Today, however, the hours of court prep and the conference calls stretched on until Bradley felt he could just barely remember what food had tasted like the last time he had had any, let alone what Zoe’s arms felt like around his shoulders or the warmth of her body as she snuggled against him on the couch. He could usually focus on work like a laser despite the occasional mental flashes of Zoe-joy, but together with his usual low-grade need to feel his sweet girl’s body next to his, the knowledge he had sent her to the clinic for the marriage subsidy exam seemed to have made concentration impossible this morning.

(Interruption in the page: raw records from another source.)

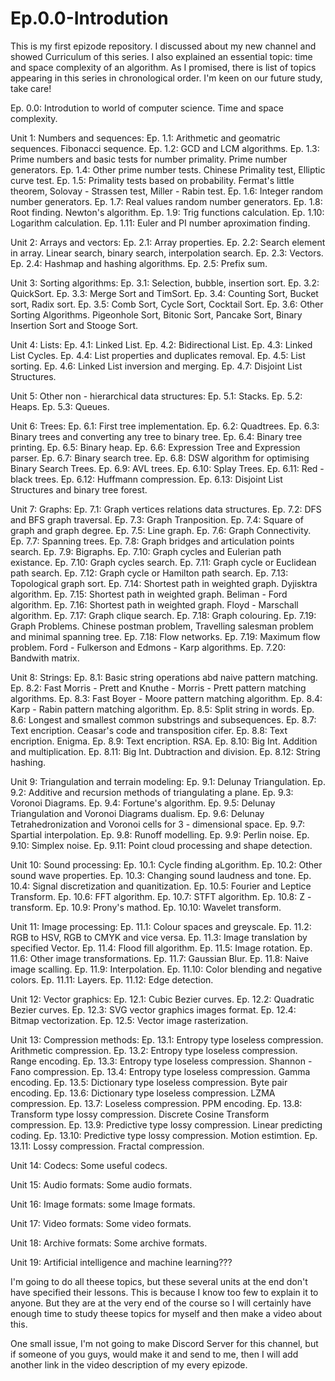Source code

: # Ep.0.0-Introdution
This is my first epizode repository. I discussed about my new channel and showed Curriculum of this series. I also explained an essential topic: time and space complexity of an algorithm. As I promised, there is list of topics appearing in this series in chronological order. I'm keen on our future study, take care!

Ep. 0.0: Introdution to world of computer science. Time and space complexity.

Unit 1: Numbers and sequences:
Ep. 1.1: Arithmetic and geomatric sequences. Fibonacci sequence.
	Ep. 1.2: GCD and LCM algorithms.
	Ep. 1.3: Prime numbers and basic tests for number primality. Prime number generators.
	Ep. 1.4: Other prime number tests. Chinese Primality test, Elliptic curve test.
	Ep. 1.5: Primality tests based on probability. Fermat's little theorem, Solovay - Strassen test, Miller - Rabin test.
	Ep. 1.6: Integer random number generators.
	Ep. 1.7: Real values random number generators.
	Ep. 1.8: Root finding. Newton's algorithm.
	Ep. 1.9: Trig functions calculation.
	Ep. 1.10: Logarithm calculation.
	Ep. 1.11: Euler and PI number aproximation finding.

Unit 2: Arrays and vectors:
	Ep. 2.1: Array properties.
	Ep. 2.2: Search element in array. Linear search, binary search, interpolation search.
	Ep. 2.3: Vectors.
	Ep. 2.4: Hashmap and hashing algorithms.
	Ep. 2.5: Prefix sum.

Unit 3: Sorting algorithms:
	Ep. 3.1: Selection, bubble, insertion sort.
	Ep. 3.2: QuickSort.
	Ep. 3.3: Merge Sort and TimSort.
	Ep. 3.4: Counting Sort, Bucket sort, Radix sort.
	Ep. 3.5: Comb Sort, Cycle Sort, Cocktail Sort.
	Ep. 3.6: Other Sorting Algorithms. Pigeonhole Sort, Bitonic Sort, Pancake Sort, Binary Insertion Sort and Stooge Sort.

Unit 4: Lists:
	Ep. 4.1: Linked List.
	Ep. 4.2: Bidirectional List.
	Ep. 4.3: Linked List Cycles.
	Ep. 4.4: List properties and duplicates removal.
	Ep. 4.5: List sorting.
	Ep. 4.6: Linked List inversion and merging.
	Ep. 4.7: Disjoint List Structures.
	
Unit 5: Other non - hierarchical data structures:
	Ep. 5.1: Stacks.
	Ep. 5.2: Heaps.
	Ep. 5.3: Queues.

Unit 6: Trees:
	Ep. 6.1: First tree implementation.
	Ep. 6.2: Quadtrees.
	Ep. 6.3: Binary trees and converting any tree to binary tree.
	Ep. 6.4: Binary tree printing.
	Ep. 6.5: Binary heap.
	Ep. 6.6: Expression Tree and Expression parser.
	Ep. 6.7: Binary search tree.
	Ep. 6.8: DSW algorithm for optimising Binary Search Trees.
	Ep. 6.9: AVL trees.
	Ep. 6.10: Splay Trees.
	Ep. 6.11: Red - black trees.
	Ep. 6.12: Huffmann compression.
	Ep. 6.13: Disjoint List Structures and binary tree forest.

Unit 7: Graphs:
	Ep. 7.1: Graph vertices relations data structures.
	Ep. 7.2: DFS and BFS graph traversal.
	Ep. 7.3: Graph Tranposition.
	Ep. 7.4: Square of graph and graph degree.
	Ep. 7.5: Line graph.
	Ep. 7.6: Graph Connectivity.
	Ep. 7.7: Spanning trees.
	Ep. 7.8: Graph bridges and articulation points search.
	Ep. 7.9: Bigraphs.
	Ep. 7.10: Graph cycles and Eulerian path existance.
	Ep. 7.10: Graph cycles search.
	Ep. 7.11: Graph cycle or Euclidean path search.
	Ep. 7.12: Graph cycle or Hamilton path search.
	Ep. 7.13: Topological graph sort.
	Ep. 7.14: Shortest path in weighted graph. Dyjisktra algorithm.
	Ep. 7.15: Shortest path in weighted graph. Beliman - Ford algorithm.
	Ep. 7.16: Shortest path in weighted graph. Floyd - Marschall algorithm.
	Ep. 7.17: Graph clique search.
	Ep. 7.18: Graph colouring.
	Ep. 7.19: Graph Problems. Chinese postman problem, Travelling salesman problem and minimal spanning tree.
	Ep. 7.18: Flow networks.
	Ep. 7.19: Maximum flow problem. Ford - Fulkerson and Edmons - Karp algorithms.
	Ep. 7.20: Bandwith matrix.
	
Unit 8: Strings:
	Ep. 8.1: Basic string operations abd naive pattern matching.
	Ep. 8.2: Fast Morris - Prett and Knuthe - Morris - Prett pattern matching algorithms.
	Ep. 8.3: Fast Boyer - Moore pattern matching algorithm.
	Ep. 8.4: Karp - Rabin pattern matching algorithm.
	Ep. 8.5: Split string in words.
	Ep. 8.6: Longest and smallest common substrings and subsequences.
	Ep. 8.7: Text encription. Ceasar's code and transposition cifer.
	Ep. 8.8: Text encription. Enigma.
	Ep. 8.9: Text encription. RSA.
	Ep. 8.10: Big Int. Addition and multiplication.
	Ep. 8.11: Big Int. Dubtraction and division.
	Ep. 8.12: String hashing.
	
Unit 9: Triangulation and terrain modeling:
	Ep. 9.1: Delunay Triangulation.
	Ep. 9.2: Additive and recursion methods of triangulating a plane.
	Ep. 9.3: Voronoi Diagrams.
	Ep. 9.4: Fortune's algorithm.
	Ep. 9.5: Delunay Triangulation and Voronoi Diagrams dualism.
	Ep. 9.6: Delunay Tetrahedronization and Voronoi cells for 3 - dimensional space.
	Ep. 9.7: Spartial interpolation.
	Ep. 9.8: Runoff modelling.
	Ep. 9.9: Perlin noise.
	Ep. 9.10: Simplex noise.
	Ep. 9.11: Point cloud processing and shape detection.
	
Unit 10: Sound processing:
	Ep. 10.1: Cycle finding aLgorithm.
	Ep. 10.2: Other sound wave properties.
	Ep. 10.3: Changing sound laudness and tone.
	Ep. 10.4: Signal discretization and quanitization.
	Ep. 10.5: Fourier and Leptice Transform.
	Ep. 10.6: FFT algorithm.
	Ep. 10.7: STFT algorithm.
	Ep. 10.8: Z - transform.
	Ep. 10.9: Prony's mathod.
	Ep. 10.10: Wavelet transform.
	
Unit 11: Image processing:
	Ep. 11.1: Colour spaces and greyscale.
	Ep. 11.2: RGB to HSV, RGB to CMYK and vice versa.
	Ep. 11.3: Image translation by specified Vector.
	Ep. 11.4: Flood fill algorithm.
	Ep. 11.5: Image rotation.
	Ep. 11.6: Other image transformations.
	Ep. 11.7: Gaussian Blur.
	Ep. 11.8: Naive image scalling.
	Ep. 11.9: Interpolation.
	Ep. 11.10: Color blending and negative colors.
	Ep. 11.11: Layers.
	Ep. 11.12: Edge detection.
	
Unit 12: Vector graphics:
	Ep. 12.1: Cubic Bezier curves.
	Ep. 12.2: Quadratic Bezier curves.
	Ep. 12.3: SVG vector graphics images format.
	Ep. 12.4: Bitmap vectorization.
	Ep. 12.5: Vector image rasterization.

Unit 13: Compression methods:
	Ep. 13.1: Entropy type loseless compression. Arithmetic compression.
	Ep. 13.2: Entropy type loseless compression. Range encoding.
	Ep. 13.3: Entropy type loseless compression. Shannon - Fano compression.
	Ep. 13.4: Entropy type loseless compression. Gamma encoding.
	Ep. 13.5: Dictionary type loseless compression. Byte pair encoding.
	Ep. 13.6: Dictionary type loseless compression. LZMA compression.
	Ep. 13.7: Loseless compression. PPM encoding.
	Ep. 13.8: Transform type lossy compression. Discrete Cosine Transform compression.
	Ep. 13.9: Predictive type lossy compression. Linear predicting coding.
	Ep. 13.10: Predictive type lossy compression. Motion estimtion.
	Ep. 13.11: Lossy compression. Fractal compression.

Unit 14: Codecs:
	Some useful codecs.

Unit 15: Audio formats:
	Some audio formats.
  
Unit 16: Image formats:
  some Image formats.

Unit 17: Video formats:
	Some video formats.
	
Unit 18: Archive formats:
	Some archive formats.

Unit 19: Artificial intelligence and machine learning???


I'm going to do all theese topics, but these several units at the end don't have specified their lessons. This is because I know too few to explain it to anyone. But they are at the very end of the course so I will certainly have enough time to study theese topics for myself and then make a video about this.

One small issue, I'm not going to make Discord Server for this channel, but if someone of you guys, would make it and send to me, then I will add another link in the video description of my every epizode.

He took the five minutes he had between a status update with his paralegals and a call with the lone investor in the case to click over to the program’s website and reassure himself he had done the right thing in starting the application for the subsidy. Of course the vague language on the net didn’t help much, but it reminded Bradley of the details of his conversation with the program officer the previous week, and that recollection did reassure him—mostly, at any rate, because he still didn’t know how Zoe would react when she found out about the aspects of the state government marriage subsidy program that hadn’t made it onto the website.

“Mr. Corvan, you seem like precisely the kind of man this program is meant to help, on paper,” the program officer, who had introduced himself as Jake Davies, said.

Bradley frowned at his handheld. “On paper?”